Created attachment 144930 [details] valgrind-avx512-rollup-fixes-2021Dec29.diff Rollup fixes to be applied on top of (after) the patches in comments 58, 59 and 60: * fixes the problem described in comment 67. The patch set extends AMD64Instr::CStore and AMD64Instr::CLoad to also handle 8- and 16- bit conditional stores and loads. However, the emit_AMD64Instr clauses for these cases were not correct and still generating 64-bit transactions. This fixes them. That removes a bunch of incorrect results in regression tests, and crashing when running real programs.
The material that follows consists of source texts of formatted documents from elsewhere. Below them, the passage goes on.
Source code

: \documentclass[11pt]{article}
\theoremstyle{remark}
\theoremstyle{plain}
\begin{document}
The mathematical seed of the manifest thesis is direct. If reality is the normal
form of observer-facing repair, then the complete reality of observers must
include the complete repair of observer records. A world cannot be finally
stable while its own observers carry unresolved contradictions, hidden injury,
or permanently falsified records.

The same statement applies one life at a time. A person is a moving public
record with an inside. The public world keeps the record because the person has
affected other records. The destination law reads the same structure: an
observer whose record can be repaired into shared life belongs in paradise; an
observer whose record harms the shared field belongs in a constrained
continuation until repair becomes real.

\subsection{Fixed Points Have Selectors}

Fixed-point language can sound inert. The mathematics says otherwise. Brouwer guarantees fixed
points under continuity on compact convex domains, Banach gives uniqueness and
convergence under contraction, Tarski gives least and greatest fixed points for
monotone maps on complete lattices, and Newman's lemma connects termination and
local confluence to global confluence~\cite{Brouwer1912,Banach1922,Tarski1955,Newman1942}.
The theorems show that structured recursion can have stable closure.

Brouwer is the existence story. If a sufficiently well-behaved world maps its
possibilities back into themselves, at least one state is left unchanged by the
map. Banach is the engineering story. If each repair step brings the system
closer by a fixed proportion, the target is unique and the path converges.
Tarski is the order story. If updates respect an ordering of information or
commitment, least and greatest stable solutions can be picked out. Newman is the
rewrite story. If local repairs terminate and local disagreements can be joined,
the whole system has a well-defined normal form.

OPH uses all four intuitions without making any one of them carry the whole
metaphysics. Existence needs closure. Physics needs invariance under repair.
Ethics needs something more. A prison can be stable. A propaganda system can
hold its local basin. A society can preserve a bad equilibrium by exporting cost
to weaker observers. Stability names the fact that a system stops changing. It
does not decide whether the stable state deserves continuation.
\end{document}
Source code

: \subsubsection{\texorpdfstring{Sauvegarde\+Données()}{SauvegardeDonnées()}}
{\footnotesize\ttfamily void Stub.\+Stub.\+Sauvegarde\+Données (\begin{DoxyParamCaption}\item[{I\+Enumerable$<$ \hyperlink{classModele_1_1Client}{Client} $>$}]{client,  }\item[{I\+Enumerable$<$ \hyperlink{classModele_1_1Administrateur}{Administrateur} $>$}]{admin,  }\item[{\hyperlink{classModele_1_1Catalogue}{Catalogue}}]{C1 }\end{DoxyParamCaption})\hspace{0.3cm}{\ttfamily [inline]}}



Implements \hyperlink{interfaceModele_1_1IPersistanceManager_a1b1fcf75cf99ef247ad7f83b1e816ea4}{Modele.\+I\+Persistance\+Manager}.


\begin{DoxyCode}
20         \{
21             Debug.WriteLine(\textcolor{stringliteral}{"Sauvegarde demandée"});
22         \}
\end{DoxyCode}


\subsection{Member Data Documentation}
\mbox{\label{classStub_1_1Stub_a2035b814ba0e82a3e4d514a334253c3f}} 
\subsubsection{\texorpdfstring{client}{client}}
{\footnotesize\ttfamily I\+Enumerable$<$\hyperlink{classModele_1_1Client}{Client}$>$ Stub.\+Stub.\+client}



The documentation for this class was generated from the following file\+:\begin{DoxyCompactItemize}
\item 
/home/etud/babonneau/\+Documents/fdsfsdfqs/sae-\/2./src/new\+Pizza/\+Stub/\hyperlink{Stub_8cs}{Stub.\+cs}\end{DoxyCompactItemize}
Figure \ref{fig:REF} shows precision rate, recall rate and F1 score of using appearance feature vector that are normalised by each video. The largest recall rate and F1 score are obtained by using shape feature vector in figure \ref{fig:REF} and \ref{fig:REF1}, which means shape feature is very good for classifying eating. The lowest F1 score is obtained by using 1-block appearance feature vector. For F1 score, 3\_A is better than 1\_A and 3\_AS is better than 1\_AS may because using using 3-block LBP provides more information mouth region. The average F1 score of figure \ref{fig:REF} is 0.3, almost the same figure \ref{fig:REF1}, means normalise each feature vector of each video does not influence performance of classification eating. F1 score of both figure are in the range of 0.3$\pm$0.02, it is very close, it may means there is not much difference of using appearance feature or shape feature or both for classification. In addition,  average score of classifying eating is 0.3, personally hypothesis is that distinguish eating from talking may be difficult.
The test case avx512-skx is still failing, though. * [trivial fixes] fixes segfaults caused by insufficient alignment in test cases avx512-l1.c and avx512-l2.c * [temporary] disables a few test cases in avx512-l1.c since they don't run on my hardware (Core i5-1135G7), even natively.
Created attachment 144938 [details] Fix copyright notices on the new AVX-512 files Patches attached in comment #58, comment #59, comment #60 and comment #61 had incorrect copyright notices. Attached a patch with a fix.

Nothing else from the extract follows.